◆ Stored data entries ◆
# # # # #
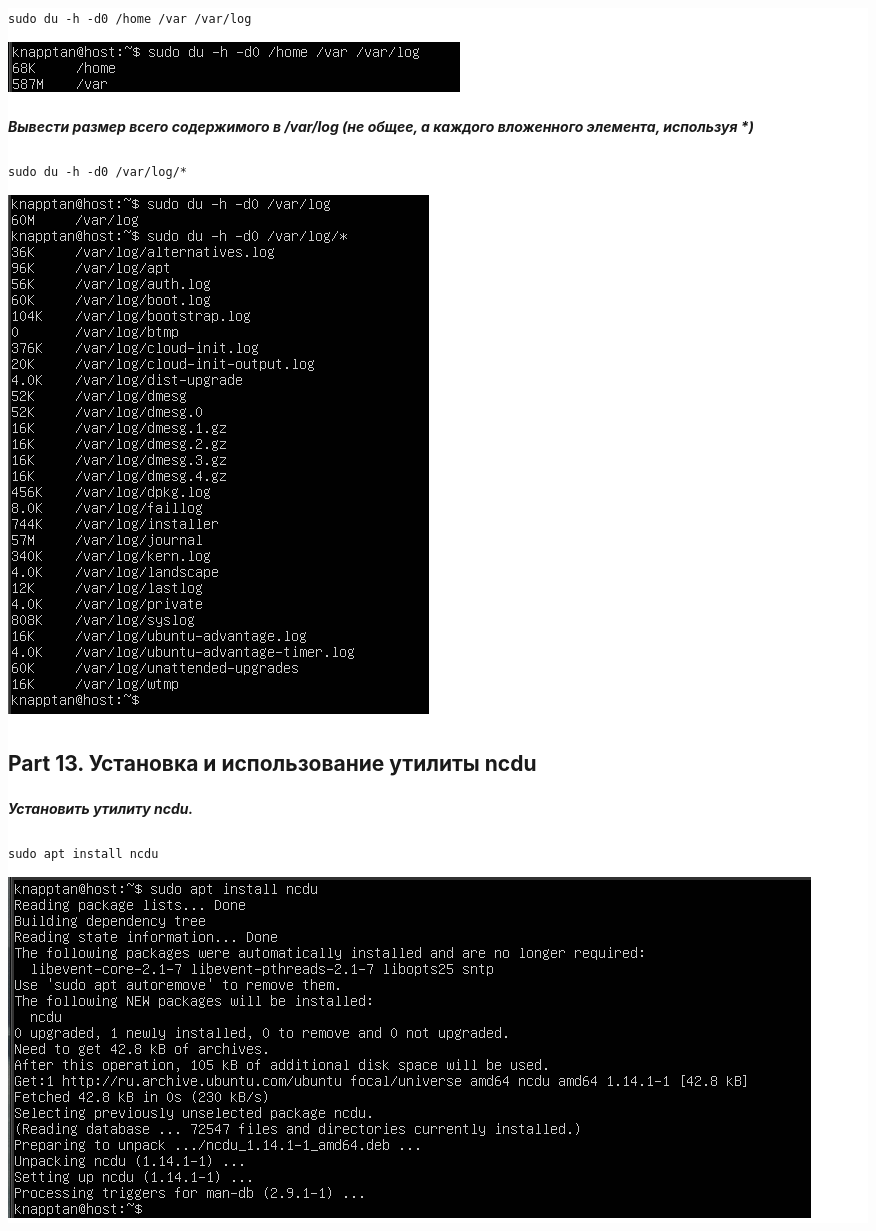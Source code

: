 `sudo du -h -d0 /home /var /var/log`

![linux_wer](src/images/57.png)

##### Вывести размер всего содержимого в /var/log (не общее, а каждого вложенного элемента, используя *)

`sudo du -h -d0 /var/log/*`

![linux_wer](src/images/58.png)

## Part 13. Установка и использование утилиты **ncdu**

##### Установить утилиту ncdu.

`sudo apt install ncdu`

![linux_wer](src/images/59.png)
# # # # #
Copy the entries above faithfully and omit every image.

Source code

: `sudo du -h -d0 /home /var /var/log`

![linux_wer](src/images/57.png)

##### Вывести размер всего содержимого в /var/log (не общее, а каждого вложенного элемента, используя *)

`sudo du -h -d0 /var/log/*`

![linux_wer](src/images/58.png)

## Part 13. Установка и использование утилиты **ncdu**

##### Установить утилиту ncdu.

`sudo apt install ncdu`

![linux_wer](src/images/59.png)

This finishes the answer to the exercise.